──────── SOURCE RECORDS

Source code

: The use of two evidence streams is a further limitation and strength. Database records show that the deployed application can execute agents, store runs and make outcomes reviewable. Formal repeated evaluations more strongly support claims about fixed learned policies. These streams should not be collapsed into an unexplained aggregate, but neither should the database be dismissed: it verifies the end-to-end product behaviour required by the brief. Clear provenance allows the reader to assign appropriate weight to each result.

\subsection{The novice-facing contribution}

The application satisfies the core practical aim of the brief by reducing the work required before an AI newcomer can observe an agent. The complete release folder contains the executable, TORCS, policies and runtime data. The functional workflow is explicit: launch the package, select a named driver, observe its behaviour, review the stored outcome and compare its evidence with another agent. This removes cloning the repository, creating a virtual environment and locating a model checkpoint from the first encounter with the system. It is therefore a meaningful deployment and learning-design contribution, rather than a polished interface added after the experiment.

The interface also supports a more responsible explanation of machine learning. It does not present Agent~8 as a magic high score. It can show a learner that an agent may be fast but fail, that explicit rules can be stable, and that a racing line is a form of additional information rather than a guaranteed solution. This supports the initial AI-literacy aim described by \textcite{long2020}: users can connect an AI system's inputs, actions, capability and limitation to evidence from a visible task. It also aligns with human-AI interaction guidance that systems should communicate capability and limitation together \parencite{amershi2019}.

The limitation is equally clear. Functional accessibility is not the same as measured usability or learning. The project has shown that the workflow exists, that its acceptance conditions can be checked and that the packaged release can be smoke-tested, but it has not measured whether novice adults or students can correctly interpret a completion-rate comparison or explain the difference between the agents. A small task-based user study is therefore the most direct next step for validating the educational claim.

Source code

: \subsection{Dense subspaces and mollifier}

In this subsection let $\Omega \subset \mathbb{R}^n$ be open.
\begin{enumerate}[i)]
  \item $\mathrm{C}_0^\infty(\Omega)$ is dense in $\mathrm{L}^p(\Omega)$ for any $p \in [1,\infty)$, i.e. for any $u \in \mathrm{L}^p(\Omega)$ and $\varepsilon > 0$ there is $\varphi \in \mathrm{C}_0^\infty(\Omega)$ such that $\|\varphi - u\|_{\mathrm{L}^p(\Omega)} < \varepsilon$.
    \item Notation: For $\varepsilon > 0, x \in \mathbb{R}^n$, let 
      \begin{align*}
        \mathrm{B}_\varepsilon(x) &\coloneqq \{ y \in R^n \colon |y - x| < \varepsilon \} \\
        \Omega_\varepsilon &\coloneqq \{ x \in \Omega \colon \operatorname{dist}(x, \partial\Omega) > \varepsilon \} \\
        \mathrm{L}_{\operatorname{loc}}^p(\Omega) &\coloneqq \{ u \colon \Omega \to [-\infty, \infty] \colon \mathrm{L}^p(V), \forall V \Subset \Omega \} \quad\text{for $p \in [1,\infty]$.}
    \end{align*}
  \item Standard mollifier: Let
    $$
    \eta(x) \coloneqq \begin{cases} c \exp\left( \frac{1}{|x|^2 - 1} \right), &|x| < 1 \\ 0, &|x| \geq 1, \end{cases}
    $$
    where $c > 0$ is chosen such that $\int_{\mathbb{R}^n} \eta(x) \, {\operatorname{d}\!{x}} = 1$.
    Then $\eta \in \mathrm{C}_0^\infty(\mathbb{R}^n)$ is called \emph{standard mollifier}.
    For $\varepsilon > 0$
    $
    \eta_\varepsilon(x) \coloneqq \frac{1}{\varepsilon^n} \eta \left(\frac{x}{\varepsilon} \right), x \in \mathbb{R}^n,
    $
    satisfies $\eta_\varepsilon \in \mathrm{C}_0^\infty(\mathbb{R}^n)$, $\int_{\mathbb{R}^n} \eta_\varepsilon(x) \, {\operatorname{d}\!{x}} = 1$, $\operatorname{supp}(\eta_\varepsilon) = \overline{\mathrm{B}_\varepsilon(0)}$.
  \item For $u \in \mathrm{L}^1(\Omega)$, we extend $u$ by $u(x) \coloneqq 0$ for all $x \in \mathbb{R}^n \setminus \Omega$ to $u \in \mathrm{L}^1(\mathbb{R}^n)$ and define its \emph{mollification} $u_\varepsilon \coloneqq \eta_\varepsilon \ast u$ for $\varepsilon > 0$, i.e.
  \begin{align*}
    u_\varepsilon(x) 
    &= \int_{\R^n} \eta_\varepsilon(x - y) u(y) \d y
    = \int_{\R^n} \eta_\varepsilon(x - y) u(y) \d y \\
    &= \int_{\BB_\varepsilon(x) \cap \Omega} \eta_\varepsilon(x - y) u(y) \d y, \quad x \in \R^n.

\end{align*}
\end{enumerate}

────────────────

**EXERCISE BRIEF:** Set down the data in full, word for word.

**ANSWER AREA:**
Source code

: The use of two evidence streams is a further limitation and strength. Database records show that the deployed application can execute agents, store runs and make outcomes reviewable. Formal repeated evaluations more strongly support claims about fixed learned policies. These streams should not be collapsed into an unexplained aggregate, but neither should the database be dismissed: it verifies the end-to-end product behaviour required by the brief. Clear provenance allows the reader to assign appropriate weight to each result.

\subsection{The novice-facing contribution}

The application satisfies the core practical aim of the brief by reducing the work required before an AI newcomer can observe an agent. The complete release folder contains the executable, TORCS, policies and runtime data. The functional workflow is explicit: launch the package, select a named driver, observe its behaviour, review the stored outcome and compare its evidence with another agent. This removes cloning the repository, creating a virtual environment and locating a model checkpoint from the first encounter with the system. It is therefore a meaningful deployment and learning-design contribution, rather than a polished interface added after the experiment.

The interface also supports a more responsible explanation of machine learning. It does not present Agent~8 as a magic high score. It can show a learner that an agent may be fast but fail, that explicit rules can be stable, and that a racing line is a form of additional information rather than a guaranteed solution. This supports the initial AI-literacy aim described by \textcite{long2020}: users can connect an AI system's inputs, actions, capability and limitation to evidence from a visible task. It also aligns with human-AI interaction guidance that systems should communicate capability and limitation together \parencite{amershi2019}.

The limitation is equally clear. Functional accessibility is not the same as measured usability or learning. The project has shown that the workflow exists, that its acceptance conditions can be checked and that the packaged release can be smoke-tested, but it has not measured whether novice adults or students can correctly interpret a completion-rate comparison or explain the difference between the agents. A small task-based user study is therefore the most direct next step for validating the educational claim.

Source code

: \subsection{Dense subspaces and mollifier}

In this subsection let $\Omega \subset \mathbb{R}^n$ be open.
\begin{enumerate}[i)]
  \item $\mathrm{C}_0^\infty(\Omega)$ is dense in $\mathrm{L}^p(\Omega)$ for any $p \in [1,\infty)$, i.e. for any $u \in \mathrm{L}^p(\Omega)$ and $\varepsilon > 0$ there is $\varphi \in \mathrm{C}_0^\infty(\Omega)$ such that $\|\varphi - u\|_{\mathrm{L}^p(\Omega)} < \varepsilon$.
    \item Notation: For $\varepsilon > 0, x \in \mathbb{R}^n$, let 
      \begin{align*}
        \mathrm{B}_\varepsilon(x) &\coloneqq \{ y \in R^n \colon |y - x| < \varepsilon \} \\
        \Omega_\varepsilon &\coloneqq \{ x \in \Omega \colon \operatorname{dist}(x, \partial\Omega) > \varepsilon \} \\
        \mathrm{L}_{\operatorname{loc}}^p(\Omega) &\coloneqq \{ u \colon \Omega \to [-\infty, \infty] \colon \mathrm{L}^p(V), \forall V \Subset \Omega \} \quad\text{for $p \in [1,\infty]$.}
    \end{align*}
  \item Standard mollifier: Let
    $$
    \eta(x) \coloneqq \begin{cases} c \exp\left( \frac{1}{|x|^2 - 1} \right), &|x| < 1 \\ 0, &|x| \geq 1, \end{cases}
    $$
    where $c > 0$ is chosen such that $\int_{\mathbb{R}^n} \eta(x) \, {\operatorname{d}\!{x}} = 1$.
    Then $\eta \in \mathrm{C}_0^\infty(\mathbb{R}^n)$ is called \emph{standard mollifier}.
    For $\varepsilon > 0$
    $
    \eta_\varepsilon(x) \coloneqq \frac{1}{\varepsilon^n} \eta \left(\frac{x}{\varepsilon} \right), x \in \mathbb{R}^n,
    $
    satisfies $\eta_\varepsilon \in \mathrm{C}_0^\infty(\mathbb{R}^n)$, $\int_{\mathbb{R}^n} \eta_\varepsilon(x) \, {\operatorname{d}\!{x}} = 1$, $\operatorname{supp}(\eta_\varepsilon) = \overline{\mathrm{B}_\varepsilon(0)}$.
  \item For $u \in \mathrm{L}^1(\Omega)$, we extend $u$ by $u(x) \coloneqq 0$ for all $x \in \mathbb{R}^n \setminus \Omega$ to $u \in \mathrm{L}^1(\mathbb{R}^n)$ and define its \emph{mollification} $u_\varepsilon \coloneqq \eta_\varepsilon \ast u$ for $\varepsilon > 0$, i.e.
  \begin{align*}
    u_\varepsilon(x) 
    &= \int_{\R^n} \eta_\varepsilon(x - y) u(y) \d y
    = \int_{\R^n} \eta_\varepsilon(x - y) u(y) \d y \\
    &= \int_{\BB_\varepsilon(x) \cap \Omega} \eta_\varepsilon(x - y) u(y) \d y, \quad x \in \R^n.

\end{align*}
\end{enumerate}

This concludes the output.